- _ASSIGNMENT_
Each record below gets repeated exactly, and pictures stay out of the copy.

:::::

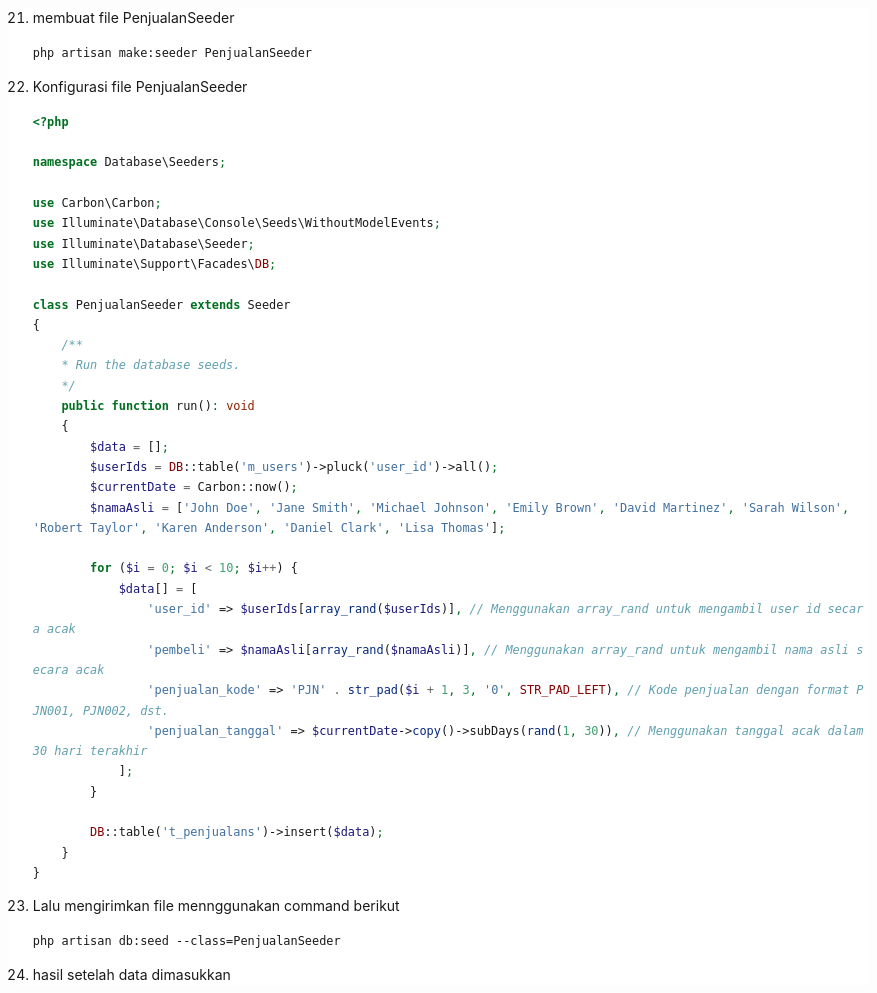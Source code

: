 
21. membuat file PenjualanSeeder
    ```
    php artisan make:seeder PenjualanSeeder
    ```
22. Konfigurasi file PenjualanSeeder

    ```php
    <?php

    namespace Database\Seeders;

    use Carbon\Carbon;
    use Illuminate\Database\Console\Seeds\WithoutModelEvents;
    use Illuminate\Database\Seeder;
    use Illuminate\Support\Facades\DB;

    class PenjualanSeeder extends Seeder
    {
        /**
        * Run the database seeds.
        */
        public function run(): void
        {
            $data = [];
            $userIds = DB::table('m_users')->pluck('user_id')->all();
            $currentDate = Carbon::now();
            $namaAsli = ['John Doe', 'Jane Smith', 'Michael Johnson', 'Emily Brown', 'David Martinez', 'Sarah Wilson', 'Robert Taylor', 'Karen Anderson', 'Daniel Clark', 'Lisa Thomas'];

            for ($i = 0; $i < 10; $i++) {
                $data[] = [
                    'user_id' => $userIds[array_rand($userIds)], // Menggunakan array_rand untuk mengambil user id secara acak
                    'pembeli' => $namaAsli[array_rand($namaAsli)], // Menggunakan array_rand untuk mengambil nama asli secara acak
                    'penjualan_kode' => 'PJN' . str_pad($i + 1, 3, '0', STR_PAD_LEFT), // Kode penjualan dengan format PJN001, PJN002, dst.
                    'penjualan_tanggal' => $currentDate->copy()->subDays(rand(1, 30)), // Menggunakan tanggal acak dalam 30 hari terakhir
                ];
            }

            DB::table('t_penjualans')->insert($data);
        }
    }

    ```

23. Lalu mengirimkan file mennggunakan command berikut
    ```
    php artisan db:seed --class=PenjualanSeeder
    ```
24. hasil setelah data dimasukkan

:::::

- _WRITTEN SOLUTION_
Source code

: 
21. membuat file PenjualanSeeder
    ```
    php artisan make:seeder PenjualanSeeder
    ```
22. Konfigurasi file PenjualanSeeder

    ```php
    <?php

    namespace Database\Seeders;

    use Carbon\Carbon;
    use Illuminate\Database\Console\Seeds\WithoutModelEvents;
    use Illuminate\Database\Seeder;
    use Illuminate\Support\Facades\DB;

    class PenjualanSeeder extends Seeder
    {
        /**
        * Run the database seeds.
        */
        public function run(): void
        {
            $data = [];
            $userIds = DB::table('m_users')->pluck('user_id')->all();
            $currentDate = Carbon::now();
            $namaAsli = ['John Doe', 'Jane Smith', 'Michael Johnson', 'Emily Brown', 'David Martinez', 'Sarah Wilson', 'Robert Taylor', 'Karen Anderson', 'Daniel Clark', 'Lisa Thomas'];

            for ($i = 0; $i < 10; $i++) {
                $data[] = [
                    'user_id' => $userIds[array_rand($userIds)], // Menggunakan array_rand untuk mengambil user id secara acak
                    'pembeli' => $namaAsli[array_rand($namaAsli)], // Menggunakan array_rand untuk mengambil nama asli secara acak
                    'penjualan_kode' => 'PJN' . str_pad($i + 1, 3, '0', STR_PAD_LEFT), // Kode penjualan dengan format PJN001, PJN002, dst.
                    'penjualan_tanggal' => $currentDate->copy()->subDays(rand(1, 30)), // Menggunakan tanggal acak dalam 30 hari terakhir
                ];
            }

            DB::table('t_penjualans')->insert($data);
        }
    }

    ```

23. Lalu mengirimkan file mennggunakan command berikut
    ```
    php artisan db:seed --class=PenjualanSeeder
    ```
24. hasil setelah data dimasukkan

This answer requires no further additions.